前述の通り、こういった傾向は西洋音楽には見られず、また違う印象持たせる要素がいくつかあります。
たとえば、西洋音楽で使われる楽器を使っていない点。
ボーカルの声のトーンも、西洋音楽におけるボーカルとはまた違います。
西洋音楽は通常、よりよい音のクオリティを作るためにビブラートをよく使う傾向があります。
一方インド音楽のボーカルでは、ビブラートなしで音色をコントロールすることが多いです(Part5でもご紹介した通り、装飾音は多用されます)。
インド音楽のリスナーは、ラーガのチューニングの巧みさを隠すサウンドではなく、ラーガにおいて不可欠である複雑な装飾音などを邪魔しないクリーンで透き通ったサウンドが大切だと考えています。
またボーカルだけでなく、楽器も同様です。
インド音楽では楽器の微妙なチューニングや装飾音を重視するので、インドの楽器を演奏する場合は、ビブラートをほぼ使わない・もしくは全く使わないのが一般的です。
ソロの使い方
インド音楽では、ボーカルによるソロ・ソリストの使用はとてもよく使われます。
一方、西洋音楽では楽器によるソロがよく見られます。
インドのメロディー楽器
インド音楽の場合、メロディー楽器の多くは弦楽器で、代表的なのはシタールです。
シタールは、他のラーガにチューニングを変更できるよう、可動のフレットがついています。

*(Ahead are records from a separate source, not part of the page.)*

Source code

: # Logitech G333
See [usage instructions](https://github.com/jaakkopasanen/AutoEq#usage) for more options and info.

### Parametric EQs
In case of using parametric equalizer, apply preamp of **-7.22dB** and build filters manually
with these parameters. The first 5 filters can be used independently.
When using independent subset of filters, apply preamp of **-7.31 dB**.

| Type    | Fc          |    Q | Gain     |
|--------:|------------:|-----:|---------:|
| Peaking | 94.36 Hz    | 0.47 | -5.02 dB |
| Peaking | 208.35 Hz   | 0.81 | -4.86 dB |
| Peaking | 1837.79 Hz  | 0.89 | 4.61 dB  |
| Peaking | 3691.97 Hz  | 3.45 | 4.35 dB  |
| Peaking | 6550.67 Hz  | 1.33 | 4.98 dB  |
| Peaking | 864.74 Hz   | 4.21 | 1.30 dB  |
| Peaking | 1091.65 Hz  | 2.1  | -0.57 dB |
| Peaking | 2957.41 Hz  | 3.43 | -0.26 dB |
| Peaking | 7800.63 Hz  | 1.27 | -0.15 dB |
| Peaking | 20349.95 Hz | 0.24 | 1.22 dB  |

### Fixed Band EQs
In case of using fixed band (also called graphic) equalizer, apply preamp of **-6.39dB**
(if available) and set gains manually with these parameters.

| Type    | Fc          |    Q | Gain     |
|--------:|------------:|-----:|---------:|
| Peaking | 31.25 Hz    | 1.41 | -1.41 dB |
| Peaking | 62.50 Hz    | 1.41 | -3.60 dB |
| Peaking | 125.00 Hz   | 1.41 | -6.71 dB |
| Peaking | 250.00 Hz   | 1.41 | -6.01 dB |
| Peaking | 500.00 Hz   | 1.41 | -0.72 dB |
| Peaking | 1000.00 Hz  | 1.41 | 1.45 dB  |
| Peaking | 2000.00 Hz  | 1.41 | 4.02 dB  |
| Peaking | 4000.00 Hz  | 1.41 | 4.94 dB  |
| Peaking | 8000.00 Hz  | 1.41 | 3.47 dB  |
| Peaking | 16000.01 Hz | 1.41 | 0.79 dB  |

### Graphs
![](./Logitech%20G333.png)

その他にも、スルバハール(Surbahar)といういわゆる「ベースシタール」という楽器や、サロード(Sarod)というフレットなしの楽器もあります。
シタールやサロードはリュート系の撥弦楽器です。
ヴィーナ(Vina)はツィター系の楽器で、ひょうたん型の共鳴器がついています。
これらの楽器の多くは、その楽器の一部の弦だけがメロディーを弾き、その他の弦はメロディー以外を弾くために使います。
メロディー用の弦以外では、ドローンやリズムを弾いたり、他の弦が鳴った時に共振させるためにわざと弾かないなどの使い方があります。
こういった楽器の使い方により、インド音楽独自の「ジリジリとした弦楽器の音」が作れるのです。
ソロの弦楽器としてはあまり使われませんが、その他にもバンブーフルート(バンスリやヴェーヌ、Bansuri, Venu)などが使われます。
西洋音楽の楽器では、特にバイオリンがよく使われます。
インドのリズム楽器
リズム伴奏楽器として一般的に使われるのはタブラ(Tabla)です。
小さな2つの太鼓で、手で叩いて演奏します。
タブラは楽器の横にあるくさび(ウェッジ)を叩いて、ラーガに沿ったチューニングを行います。
スティックやビーターなどではなく手で叩いて演奏するため、より感情的に演奏したり、細かいニュアンスを表現したり、複雑な演奏をすることができます。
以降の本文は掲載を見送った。